Resume upload from breakpoint

Now the mission is interrupted due to an accident.

> ./mo_cdc task pause \
       --task-name "task1" \
       --source-uri "mysql://root:111@127.0.0.1:6001"

During the task interruption, data continues to be inserted into the upstream MatrixOne.
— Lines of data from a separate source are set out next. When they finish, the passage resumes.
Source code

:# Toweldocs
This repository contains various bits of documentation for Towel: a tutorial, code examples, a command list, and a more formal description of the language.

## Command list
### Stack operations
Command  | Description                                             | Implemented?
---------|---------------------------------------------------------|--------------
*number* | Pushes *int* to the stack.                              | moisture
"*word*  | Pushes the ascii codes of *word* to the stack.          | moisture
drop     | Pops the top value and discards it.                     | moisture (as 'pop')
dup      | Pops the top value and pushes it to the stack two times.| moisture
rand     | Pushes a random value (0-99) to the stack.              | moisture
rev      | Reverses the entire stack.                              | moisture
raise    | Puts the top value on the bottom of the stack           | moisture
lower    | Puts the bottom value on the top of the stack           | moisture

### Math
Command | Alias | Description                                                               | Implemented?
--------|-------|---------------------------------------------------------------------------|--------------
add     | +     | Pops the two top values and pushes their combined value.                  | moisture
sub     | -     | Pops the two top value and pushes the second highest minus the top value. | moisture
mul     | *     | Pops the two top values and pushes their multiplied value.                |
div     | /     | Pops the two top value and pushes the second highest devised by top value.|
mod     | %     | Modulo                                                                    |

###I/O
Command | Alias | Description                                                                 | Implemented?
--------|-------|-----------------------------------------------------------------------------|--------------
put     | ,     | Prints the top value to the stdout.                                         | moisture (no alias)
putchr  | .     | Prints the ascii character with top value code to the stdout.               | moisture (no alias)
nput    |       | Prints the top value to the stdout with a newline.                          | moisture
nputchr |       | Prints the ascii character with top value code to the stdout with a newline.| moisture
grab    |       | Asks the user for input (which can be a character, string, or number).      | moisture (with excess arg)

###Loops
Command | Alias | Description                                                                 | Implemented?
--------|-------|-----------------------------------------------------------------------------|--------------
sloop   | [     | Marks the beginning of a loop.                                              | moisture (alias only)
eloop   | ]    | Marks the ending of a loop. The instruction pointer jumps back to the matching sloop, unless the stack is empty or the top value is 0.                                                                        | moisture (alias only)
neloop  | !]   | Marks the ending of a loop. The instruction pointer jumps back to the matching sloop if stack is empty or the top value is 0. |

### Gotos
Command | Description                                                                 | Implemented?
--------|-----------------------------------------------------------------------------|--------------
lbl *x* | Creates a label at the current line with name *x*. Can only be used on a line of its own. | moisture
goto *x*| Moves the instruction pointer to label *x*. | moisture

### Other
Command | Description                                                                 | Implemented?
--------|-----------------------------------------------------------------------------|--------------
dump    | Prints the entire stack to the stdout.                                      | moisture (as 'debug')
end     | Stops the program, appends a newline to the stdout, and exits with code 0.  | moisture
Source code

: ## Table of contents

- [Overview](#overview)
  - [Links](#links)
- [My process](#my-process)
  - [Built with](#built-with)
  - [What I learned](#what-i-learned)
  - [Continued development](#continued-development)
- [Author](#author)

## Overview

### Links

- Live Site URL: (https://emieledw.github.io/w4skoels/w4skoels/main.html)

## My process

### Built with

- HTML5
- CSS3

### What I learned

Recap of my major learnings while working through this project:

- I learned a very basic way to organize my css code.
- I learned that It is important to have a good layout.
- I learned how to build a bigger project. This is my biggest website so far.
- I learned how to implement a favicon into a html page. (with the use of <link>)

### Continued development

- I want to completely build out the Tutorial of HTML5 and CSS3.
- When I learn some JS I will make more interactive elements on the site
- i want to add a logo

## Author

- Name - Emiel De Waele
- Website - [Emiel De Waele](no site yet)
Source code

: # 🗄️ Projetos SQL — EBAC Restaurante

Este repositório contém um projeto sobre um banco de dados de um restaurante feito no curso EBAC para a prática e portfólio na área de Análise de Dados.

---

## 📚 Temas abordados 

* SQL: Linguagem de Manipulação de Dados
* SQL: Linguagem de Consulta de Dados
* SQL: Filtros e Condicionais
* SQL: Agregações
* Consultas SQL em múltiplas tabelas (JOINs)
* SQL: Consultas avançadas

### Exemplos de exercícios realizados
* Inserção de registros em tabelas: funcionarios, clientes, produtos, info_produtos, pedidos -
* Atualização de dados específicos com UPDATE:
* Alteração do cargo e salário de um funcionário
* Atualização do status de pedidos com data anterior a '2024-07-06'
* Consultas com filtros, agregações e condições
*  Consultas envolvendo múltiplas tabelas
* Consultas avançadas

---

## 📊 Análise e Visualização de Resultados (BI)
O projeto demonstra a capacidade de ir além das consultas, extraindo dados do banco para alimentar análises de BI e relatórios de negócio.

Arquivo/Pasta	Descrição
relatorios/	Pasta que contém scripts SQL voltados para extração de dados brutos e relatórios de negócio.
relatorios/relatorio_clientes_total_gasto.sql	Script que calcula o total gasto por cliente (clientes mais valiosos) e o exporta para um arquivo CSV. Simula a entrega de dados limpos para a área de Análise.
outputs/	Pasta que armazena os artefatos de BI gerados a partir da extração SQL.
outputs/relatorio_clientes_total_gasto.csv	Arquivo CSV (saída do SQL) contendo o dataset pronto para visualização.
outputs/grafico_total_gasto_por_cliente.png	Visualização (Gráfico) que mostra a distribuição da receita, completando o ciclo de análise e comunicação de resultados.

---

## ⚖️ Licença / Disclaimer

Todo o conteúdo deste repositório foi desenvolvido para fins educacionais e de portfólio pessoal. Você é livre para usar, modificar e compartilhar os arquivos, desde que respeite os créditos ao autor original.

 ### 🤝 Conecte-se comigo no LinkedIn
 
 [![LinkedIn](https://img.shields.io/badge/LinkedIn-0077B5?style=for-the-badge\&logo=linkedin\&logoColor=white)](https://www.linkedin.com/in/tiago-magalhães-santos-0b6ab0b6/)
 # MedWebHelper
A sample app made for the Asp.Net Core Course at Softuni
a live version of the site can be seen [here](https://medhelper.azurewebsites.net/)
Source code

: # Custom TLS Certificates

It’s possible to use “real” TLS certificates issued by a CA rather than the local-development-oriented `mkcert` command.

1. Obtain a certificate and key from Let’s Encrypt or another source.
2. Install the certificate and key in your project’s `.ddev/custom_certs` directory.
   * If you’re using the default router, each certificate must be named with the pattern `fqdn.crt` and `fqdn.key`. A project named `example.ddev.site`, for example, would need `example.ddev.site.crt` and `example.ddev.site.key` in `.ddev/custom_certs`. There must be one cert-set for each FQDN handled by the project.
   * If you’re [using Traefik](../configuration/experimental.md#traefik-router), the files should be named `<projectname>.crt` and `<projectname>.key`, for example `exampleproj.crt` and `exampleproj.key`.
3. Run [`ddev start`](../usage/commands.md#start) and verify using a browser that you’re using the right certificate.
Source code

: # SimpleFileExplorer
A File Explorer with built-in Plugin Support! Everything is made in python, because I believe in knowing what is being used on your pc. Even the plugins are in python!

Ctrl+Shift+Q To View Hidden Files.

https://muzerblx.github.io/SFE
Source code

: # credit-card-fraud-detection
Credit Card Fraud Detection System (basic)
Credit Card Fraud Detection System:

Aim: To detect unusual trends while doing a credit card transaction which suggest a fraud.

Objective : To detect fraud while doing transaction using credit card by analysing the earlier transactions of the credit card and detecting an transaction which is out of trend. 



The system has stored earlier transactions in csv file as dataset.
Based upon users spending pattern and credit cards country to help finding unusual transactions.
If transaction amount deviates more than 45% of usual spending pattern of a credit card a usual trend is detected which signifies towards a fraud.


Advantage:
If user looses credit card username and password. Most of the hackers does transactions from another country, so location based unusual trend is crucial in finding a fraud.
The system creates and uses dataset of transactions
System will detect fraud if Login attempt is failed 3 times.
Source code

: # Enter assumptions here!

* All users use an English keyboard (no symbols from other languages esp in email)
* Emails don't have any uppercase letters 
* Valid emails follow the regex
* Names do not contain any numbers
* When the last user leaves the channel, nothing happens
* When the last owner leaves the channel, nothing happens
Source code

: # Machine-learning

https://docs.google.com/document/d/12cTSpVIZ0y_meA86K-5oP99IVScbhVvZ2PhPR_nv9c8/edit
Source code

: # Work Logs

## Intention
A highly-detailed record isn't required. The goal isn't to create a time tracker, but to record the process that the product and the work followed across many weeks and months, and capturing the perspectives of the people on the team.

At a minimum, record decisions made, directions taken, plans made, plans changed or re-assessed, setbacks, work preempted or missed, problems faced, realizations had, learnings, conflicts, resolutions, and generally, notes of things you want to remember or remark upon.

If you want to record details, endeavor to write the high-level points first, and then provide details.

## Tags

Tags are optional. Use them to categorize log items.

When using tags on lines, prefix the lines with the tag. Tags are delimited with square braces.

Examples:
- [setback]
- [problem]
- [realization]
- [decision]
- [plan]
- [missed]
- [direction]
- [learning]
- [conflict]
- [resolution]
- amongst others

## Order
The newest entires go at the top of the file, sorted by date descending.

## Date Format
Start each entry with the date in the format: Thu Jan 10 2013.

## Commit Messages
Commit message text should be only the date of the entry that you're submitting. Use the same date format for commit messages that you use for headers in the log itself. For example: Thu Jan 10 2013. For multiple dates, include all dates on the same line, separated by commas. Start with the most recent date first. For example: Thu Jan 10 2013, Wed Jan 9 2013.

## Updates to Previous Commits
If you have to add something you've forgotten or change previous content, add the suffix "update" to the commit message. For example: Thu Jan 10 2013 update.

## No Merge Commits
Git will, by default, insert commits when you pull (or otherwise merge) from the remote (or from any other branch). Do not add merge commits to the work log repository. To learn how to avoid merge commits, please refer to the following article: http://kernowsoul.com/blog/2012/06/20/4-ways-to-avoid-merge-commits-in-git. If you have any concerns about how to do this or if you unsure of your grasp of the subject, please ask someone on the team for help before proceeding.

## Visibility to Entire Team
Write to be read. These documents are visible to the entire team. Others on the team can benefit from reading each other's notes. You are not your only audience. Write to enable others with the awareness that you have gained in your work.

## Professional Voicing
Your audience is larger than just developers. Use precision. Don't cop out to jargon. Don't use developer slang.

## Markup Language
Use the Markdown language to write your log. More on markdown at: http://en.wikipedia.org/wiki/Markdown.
INSERT INTO source_db.orders (order_id, customer_id, order_date, amount, status) VALUES
(11, 111, '2024-06-15 08:30:00', 250.75, 'Processing');
INSERT INTO source_db.orders (order_id, customer_id, order_date, amount, status) VALUES
(12, 112, '2024-07-22 15:45:00', 399.99, 'Shipped');
INSERT INTO source_db.orders (order_id, customer_id, order_date, amount, status) VALUES
(13, 113, '2024-08-30 10:20:00', 599.99, 'Delivered');

mysql> select * from source_db.orders;
+----------+-------------+---------------------+--------+------------+
| order_id | customer_id | order_date          | amount | status     |
+----------+-------------+---------------------+--------+------------+
|        1 |         101 | 2024-01-15 14:30:00 |  99.99 | Shipped    |
|        2 |         102 | 2024-02-10 10:00:00 | 149.50 | Delivered  |
|        3 |         103 | 2024-03-05 16:45:00 |  75.00 | Processing |
|        4 |         104 | 2024-04-20 09:15:00 | 200.00 | Delivered  |
|        5 |         105 | 2024-05-12 14:00:00 |  49.99 | Delivered  |
|       11 |         111 | 2024-06-15 08:30:00 | 250.75 | Processing |
|       12 |         112 | 2024-07-22 15:45:00 | 399.99 | Shipped    |
|       13 |         113 | 2024-08-30 10:20:00 | 599.99 | Delivered  |
+----------+-------------+---------------------+--------+------------+
8 rows in set (0.01 sec)

Manual recovery tasks.

> ./mo_cdc task resume \
       --task-name "task1" \
       --source-uri "mysql://root:111@127.0.0.1:6001"

Connect to the downstream mysql to check the resumed transmission status.

mysql> select * from analytics_db.orders_backup;
+----------+-------------+---------------------+--------+------------+
| order_id | customer_id | order_date          | amount | status     |
+----------+-------------+---------------------+--------+------------+
|        1 |         101 | 2024-01-15 14:30:00 |  99.99 | Shipped    |
|        2 |         102 | 2024-02-10 10:00:00 | 149.50 | Delivered  |
|        3 |         103 | 2024-03-05 16:45:00 |  75.00 | Processing |
|        4 |         104 | 2024-04-20 09:15:00 | 200.00 | Delivered  |
|        5 |         105 | 2024-05-12 14:00:00 |  49.99 | Delivered  |
|       11 |         111 | 2024-06-15 08:30:00 | 250.75 | Processing |
|       12 |         112 | 2024-07-22 15:45:00 | 399.99 | Shipped    |
|       13 |         113 | 2024-08-30 10:20:00 | 599.99 | Delivered  |
+----------+-------------+---------------------+--------+------------+
8 rows in set (0.00 sec)

Apply effects

Through this solution, retail companies can synchronize order data to the analysis database in real time to implement application scenarios such as order statistics, sales trend analysis, and customer behavior insights to support business decisions. At the same time, breakpoint resumption ensures data consistency when network delays or task interruptions occur, so that the data analysis system always maintains an accurate and reliable data source.